• **Exercise instructions**: In the data below, find every line that has the string "qquad", and copy it.

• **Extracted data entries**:
[Start of section]

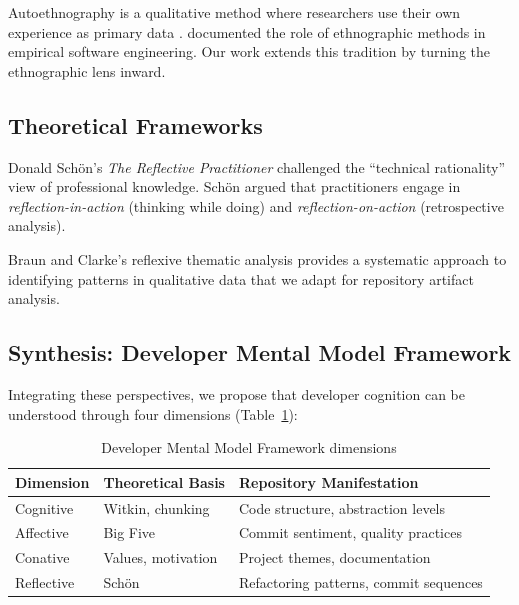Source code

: \documentclass{ntlabs-preprint}
\begin{document}
Autoethnography is a qualitative method where researchers use their own experience as primary data \citep{ellis2000autoethnography}. \citet{sharp2016role} documented the role of ethnographic methods in empirical software engineering. Our work extends this tradition by turning the ethnographic lens inward.

\subsection{Theoretical Frameworks}

Donald Schön's \textit{The Reflective Practitioner} \citep{schon1983reflective} challenged the ``technical rationality'' view of professional knowledge. Schön argued that practitioners engage in \textit{reflection-in-action} (thinking while doing) and \textit{reflection-on-action} (retrospective analysis).

Braun and Clarke's reflexive thematic analysis \citep{braun2006thematic} provides a systematic approach to identifying patterns in qualitative data that we adapt for repository artifact analysis.

\subsection{Synthesis: Developer Mental Model Framework}

Integrating these perspectives, we propose that developer cognition can be understood through four dimensions (Table~\ref{tab:dmmf-dimensions}):

\begin{table}[h]
\centering
\caption{Developer Mental Model Framework dimensions}
\label{tab:dmmf-dimensions}
\begin{tabular}{lll}
\toprule
\textbf{Dimension} & \textbf{Theoretical Basis} & \textbf{Repository Manifestation} \\
\midrule
Cognitive  & Witkin, chunking         & Code structure, abstraction levels \\
Affective  & Big Five                 & Commit sentiment, quality practices \\
Conative   & Values, motivation       & Project themes, documentation \\
Reflective & Schön                    & Refactoring patterns, commit sequences \\
\bottomrule
\end{tabular}
\end{table}
\end{document}
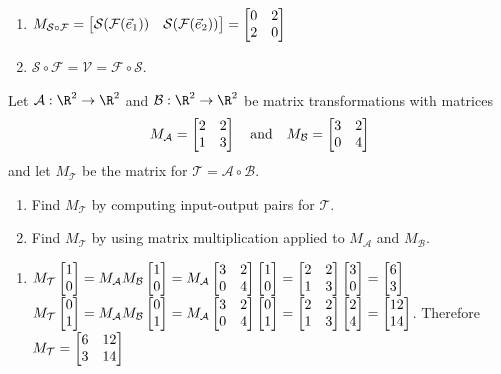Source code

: \begin{exercises}
\begin{problist}
\begin{solution}
\begin{enumerate}
\begin{enumerate}
						\item $M_{\mathcal
							S
							\circ
							\mathcal
							F}=\mat{\mathcal
							S(
							\mathcal
							F(\xhat))&
							\mathcal
							S(\mathcal
							F(\yhat))}=\mat{0&2\\2&0}$

						\item $\mathcal
							S\circ
							\mathcal
							F=
							\mathcal
							V =
							\mathcal
							F
							\circ
							\mathcal
							S$.
					\end{enumerate}
			\end{enumerate}
		\end{solution}

		\prob Let $\mathcal A: \R^{2}\to \R^{2}$ and
		$\mathcal B: \R^{2}\to \R^{2}$ be matrix
		transformations with matrices
		\[
			M_{\mathcal A}= \mat{2&2\\1&3}\quad
			\text{and}\quad M_{\mathcal B}= \mat{3&2\\0&4}
		\]
		 and let $M_{\mathcal T}$ be the matrix for
		$\mathcal T=\mathcal A\circ\mathcal B$.
		\begin{enumerate}
			\item Find $M_{\mathcal T}$ by computing
				input-output pairs for $\mathcal
				T$.

			\item Find $M_{\mathcal T}$ by using
				matrix multiplication applied
				to $M_{\mathcal A}$ and $M_{\mathcal
				B}$.
		\end{enumerate}


		\begin{solution}

			\begin{enumerate}
				\item $M_{\mathcal T}\mat{1\\0}=
					M_{\mathcal A}M_{\mathcal
					B}\mat{1\\0}= M_{\mathcal
					A}\mat{3&2\\0&4}\mat{1\\0}=
					\mat{2&2\\1&3}\mat{3\\0}=
					\mat{6\\3}$ \\ $M_{\mathcal
					T}\mat{0\\1}= M_{\mathcal
					A}M_{\mathcal B}\mat{0\\1}=
					M_{\mathcal A}\mat{3&2\\0&4}\mat{0\\1}=
					\mat{2&2\\1&3}\mat{2\\4}=
					\mat{12\\14}$.
					Therefore
					$M_{\mathcal T}=
					\mat{6&12\\3&14}$


\end{enumerate}
\end{solution}
\end{problist}
\end{exercises}
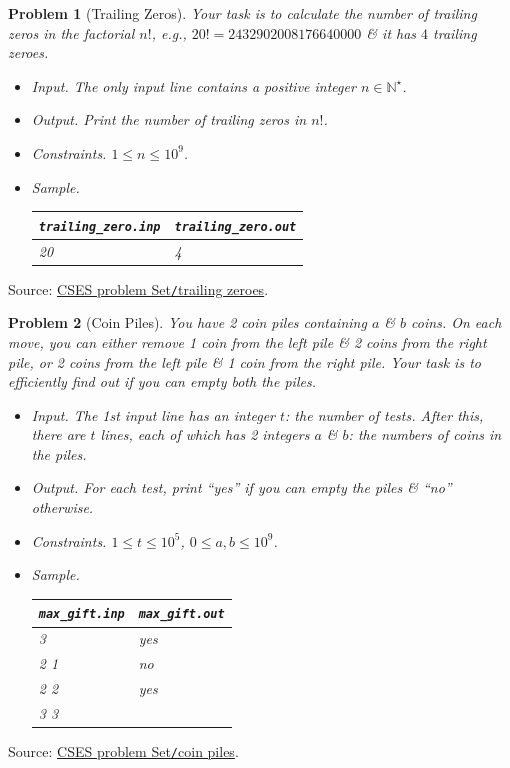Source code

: \documentclass{article}
\newtheorem{problem}{Problem}
\begin{document}
\begin{problem}[Trailing Zeros]
	Your task is to calculate the number of trailing zeros in the factorial $n!$, e.g., $20! = 2432902008176640000$ \& it has $4$ trailing zeroes.
	\begin{itemize}
		\item {\sf Input.} The only input line contains a positive integer $n\in\mathbb{N}^\star$.
		\item {\sf Output.} Print the number of trailing zeros in $n!$.
		\item {\sf Constraints.} $1\le n\le10^9$.
		\item {\sf Sample.}
		\begin{table}[H]
			\centering
			\begin{tabular}{|l|l|}
				\hline
				\verb|trailing_zero.inp| & \verb|trailing_zero.out| \\
				\hline
				20 & 4 \\
				\hline
			\end{tabular}
		\end{table}
	\end{itemize}
\end{problem}
Source: \href{https://cses.fi/problemset/task/1618}{CSES problem Set{\tt/}trailing zeroes}.

\begin{problem}[Coin Piles]
	You have 2 coin piles containing $a$ 
	\& $b$ coins. On each move, you can either remove 1 coin from the left pile \& 2 coins from the right pile, or 2 coins from the left pile \& 1 coin from the right pile. Your task is to efficiently find out if you can empty both the piles.
	\begin{itemize}
		\item {\sf Input.} The 1st input line has an integer $t$: the number of tests. After this, there are $t$ lines, each of which has 2 integers $a$ \& $b$: the numbers of coins in the piles.
		\item {\sf Output.} For each test, print ``yes'' if you can empty the piles \& ``no'' otherwise.
		\item {\sf Constraints.} $1\le t\le10^5$, $0\le a,b\le10^9$.
		\item {\sf Sample.}
		\begin{table}[H]
			\centering
			\begin{tabular}{|l|l|}
				\hline
				\verb|max_gift.inp| & \verb|max_gift.out| \\
				\hline
				3 & yes \\
				2 1 & no \\
				2 2 & yes \\
				3 3 & \\
				\hline
			\end{tabular}
		\end{table}
	\end{itemize}
\end{problem}
Source: \href{https://cses.fi/problemset/task/1754}{CSES problem Set{\tt/}coin piles}.
\end{document}
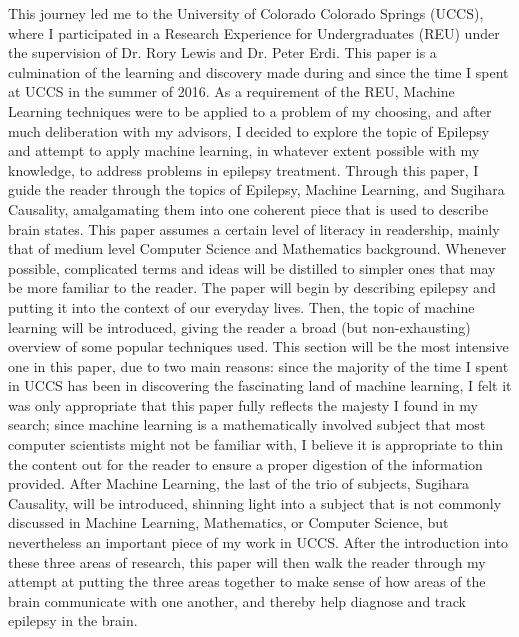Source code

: This journey led me to the University of Colorado Colorado Springs (UCCS), where I participated in a Research Experience for Undergraduates (REU) under the supervision of Dr. Rory Lewis and Dr. Peter Erdi. This paper is a culmination of the learning and discovery made during and since the time I spent at UCCS in the summer of 2016. As a requirement of the REU, Machine Learning techniques were to be applied to a problem of my choosing, and after much deliberation with my advisors, I decided to explore the topic of Epilepsy and attempt to apply machine learning, in whatever extent possible with my knowledge, to address problems in epilepsy treatment. Through this paper, I guide the reader through the topics of Epilepsy, Machine Learning, and Sugihara Causality, amalgamating them into one coherent piece that is used to describe brain states. This paper assumes a certain level of literacy in readership, mainly that of medium level Computer Science and Mathematics background. Whenever possible, complicated terms and ideas will be distilled to simpler ones that may be more familiar to the reader. The paper will begin by describing epilepsy and putting it into the context of our everyday lives. Then, the topic of machine learning will be introduced, giving the reader a broad (but non-exhausting) overview of some popular techniques used. This section will be the most intensive one in this paper, due to two main reasons: since the majority of the time I spent in UCCS has been in discovering the fascinating land of machine learning, I felt it was only appropriate that this paper fully reflects the majesty I found in my search; since machine learning is a mathematically involved subject that most computer scientists might not be familiar with, I believe it is appropriate to thin the content out for the reader to ensure a proper digestion of the information provided. After Machine Learning, the last of the trio of subjects, Sugihara Causality, will be introduced, shinning light into a subject that is not commonly discussed in Machine Learning, Mathematics, or Computer Science, but nevertheless an important piece of my work in UCCS. After the introduction into these three areas of research, this paper will then walk the reader through my attempt at putting the three areas together to make sense of how areas of the brain communicate with one another, and thereby help diagnose and track epilepsy in the brain.



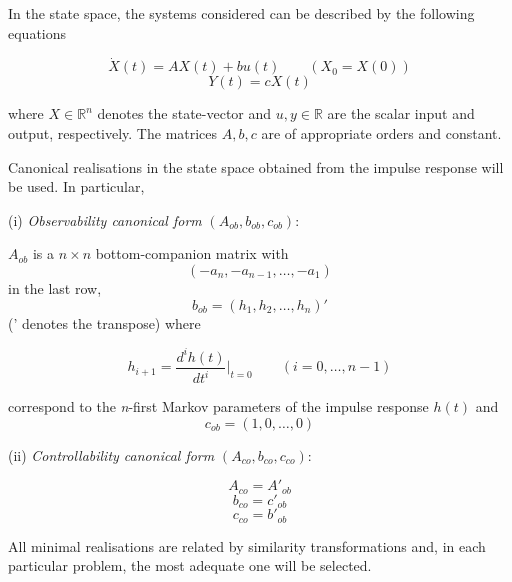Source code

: \documentclass{article}
\begin{document}
In the state space, the systems considered can be described by the
following equations

\begin{equation*}
\dot{X}(t) = AX(t) + bu(t) \qquad (X_0 = X(0))
\end{equation*}
\begin{equation}\label{eq:3}
Y(t) = c X(t)
\end{equation}

where $X \in \mathbb{R}^n$ denotes the state-vector and $u, y \in
\mathbb{R}$ are the scalar input and output, respectively. The
matrices $A, b, c$ are of appropriate orders and constant.

Canonical realisations in the state space obtained from the
impulse response will be used. In particular,

(i) \textit{Observability canonical form} $(A_{ob}, b_{ob},
c_{ob})$:

$A_{ob}$ is a $n \times n$ bottom-companion matrix with
\begin{equation}\label{eq:4}
(-a_n,-a_{n-1}, \ldots, -a_1)
\end{equation}
in the last row,
\begin{equation}\label{eq:5}
b_{ob} = (h_1, h_2, \ldots, h_n)'
\end{equation}
(' denotes the transpose) where

\begin{equation}\label{eq:6}
h_{i+1} = \frac{d^ih(t)}{dt^i}\bigg |_{t=0} \qquad (i = 0, \ldots, n-1)
\end{equation}

correspond to the \textit{n}-first Markov parameters of the
impulse response $h(t)$ and
\begin{equation}\label{eq:7}
c_{ob}=(1, 0, \ldots, 0)
\end{equation}

(ii) \textit{Controllability canonical form} $(A_{co}, b_{co},
c_{co})$:

\begin{equation}\label{eq:8}
A_{co} = A'_{ob}
\end{equation}
\begin{equation}\label{eq:9}
b_{co} = c'_{ob}
\end{equation}
\begin{equation}\label{eq:10}
c_{co} = b'_{ob}
\end{equation}

All minimal realisations are related by similarity transformations
and, in each particular problem, the most adequate one will be
selected.
\end{document}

[End of section]

• **Result of this exercise**:
\dot{X}(t) = AX(t) + bu(t) \qquad (X_0 = X(0))
h_{i+1} = \frac{d^ih(t)}{dt^i}\bigg |_{t=0} \qquad (i = 0, \ldots, n-1)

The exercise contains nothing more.